ATI RN
ATI Nutrition Practice A
1. Which list contains fatty acids that reduce cardiovascular disease risk?
- A. omega 3, trans fatty acids, saturated fatty acids
- B. EPA and DHA
- C. omega 6, omega 3, partially hydrogenated oil
- D. omega 3, EPA, saturated fatty acids
Correct answer: B
Rationale: EPA (eicosapentaenoic acid) and DHA (docosahexaenoic acid), both omega-3 fatty acids, are known to reduce the risk of cardiovascular disease.
2. During the phallic stage, with which parent must the child identify?
- A. The same-sex parent
- B. The opposite-sex parent
- C. The mother or the primary caregiver
- D. Both parents
Correct answer: A
Rationale: According to Freud's psychosexual development theory, during the phallic stage (approximately ages 3 to 6), the child starts to identify with the parent of the same sex. This identification is a crucial part of the child's development and is believed to influence their adult behavior. The process involves the child adopting the characteristics, attitudes, and values of the same-sex parent. Choice B, C, and D are incorrect as they do not align with Freud's theory of the phallic stage of psychosexual development.
3. A nurse is caring for four clients. The nurse should plan to administer total parenteral nutrition for which of the following clients?
- A. A client who is postoperative following a laminectomy and is receiving IV PCA
- B. A client who has dysphagia and does not recognize his family
- C. A client who has COPD and is going home with oxygen
- D. A client who has colon cancer and will undergo a hemicolectomy
Correct answer: D
Rationale: Total parenteral nutrition (TPN) is essential for clients undergoing significant surgical procedures like a hemicolectomy to ensure they receive adequate nutrition when oral intake is not possible. Choices A, B, and C do not typically require TPN. Choice A is managing postoperative pain with IV PCA, choice B is likely to need alternative feeding methods due to dysphagia, and choice C is going home with oxygen for COPD management, which does not directly relate to the need for TPN.
4. What is a common symptom of vitamin D deficiency?
- A. Hair loss
- B. Night blindness
- C. Bone pain
- D. Rashes
Correct answer: C
Rationale: The correct answer is C: Bone pain. Vitamin D deficiency often leads to bone pain and weakness as it plays a crucial role in maintaining bone health by aiding in the absorption of calcium.

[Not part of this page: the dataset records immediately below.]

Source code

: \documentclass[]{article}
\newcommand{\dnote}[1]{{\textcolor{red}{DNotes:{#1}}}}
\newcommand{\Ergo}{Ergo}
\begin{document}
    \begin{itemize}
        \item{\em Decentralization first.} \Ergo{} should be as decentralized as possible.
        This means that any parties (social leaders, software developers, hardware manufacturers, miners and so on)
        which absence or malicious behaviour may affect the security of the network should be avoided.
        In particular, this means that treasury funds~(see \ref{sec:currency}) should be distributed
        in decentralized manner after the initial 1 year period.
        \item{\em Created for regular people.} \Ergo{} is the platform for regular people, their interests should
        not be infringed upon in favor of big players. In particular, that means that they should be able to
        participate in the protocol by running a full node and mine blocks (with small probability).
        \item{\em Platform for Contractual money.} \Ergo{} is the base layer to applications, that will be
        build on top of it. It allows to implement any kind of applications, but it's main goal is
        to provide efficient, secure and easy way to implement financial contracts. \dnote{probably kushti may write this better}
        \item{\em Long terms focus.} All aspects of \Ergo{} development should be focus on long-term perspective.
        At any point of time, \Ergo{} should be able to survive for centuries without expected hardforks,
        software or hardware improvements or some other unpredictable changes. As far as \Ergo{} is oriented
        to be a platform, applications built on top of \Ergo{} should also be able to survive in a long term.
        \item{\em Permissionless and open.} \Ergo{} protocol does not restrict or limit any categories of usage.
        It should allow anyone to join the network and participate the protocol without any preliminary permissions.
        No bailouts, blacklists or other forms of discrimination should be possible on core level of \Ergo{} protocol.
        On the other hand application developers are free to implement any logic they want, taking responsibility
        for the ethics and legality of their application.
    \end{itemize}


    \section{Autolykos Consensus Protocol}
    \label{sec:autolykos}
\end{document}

Hair loss (choice A) is not a common symptom of vitamin D deficiency. Night blindness (choice B) is typically associated with vitamin A deficiency, not vitamin D deficiency. Rashes (choice D) are not a common symptom of vitamin D deficiency.
5. A client with gastroesophageal reflux disease is being taught by a nurse about managing the illness. Which of the following recommendations should the nurse include in the teaching?
- A. Limit fluid intake not related to meals.
- B. Chew on mint leaves to relieve indigestion.
- C. Avoid eating within 3 hours of bedtime.
- D. Season foods with black pepper.
Correct answer: C
Rationale: The correct recommendation for managing gastroesophageal reflux disease is to avoid eating within 3 hours of bedtime. This helps prevent acid reflux by allowing food to digest before lying down. Choices A, B, and D are incorrect. Limiting fluid intake not related to meals is not a standard recommendation for managing GERD. Chewing on mint leaves may worsen symptoms as mint can relax the lower esophageal sphincter, allowing stomach acid to flow back up. Seasoning foods with black pepper does not specifically help manage GERD.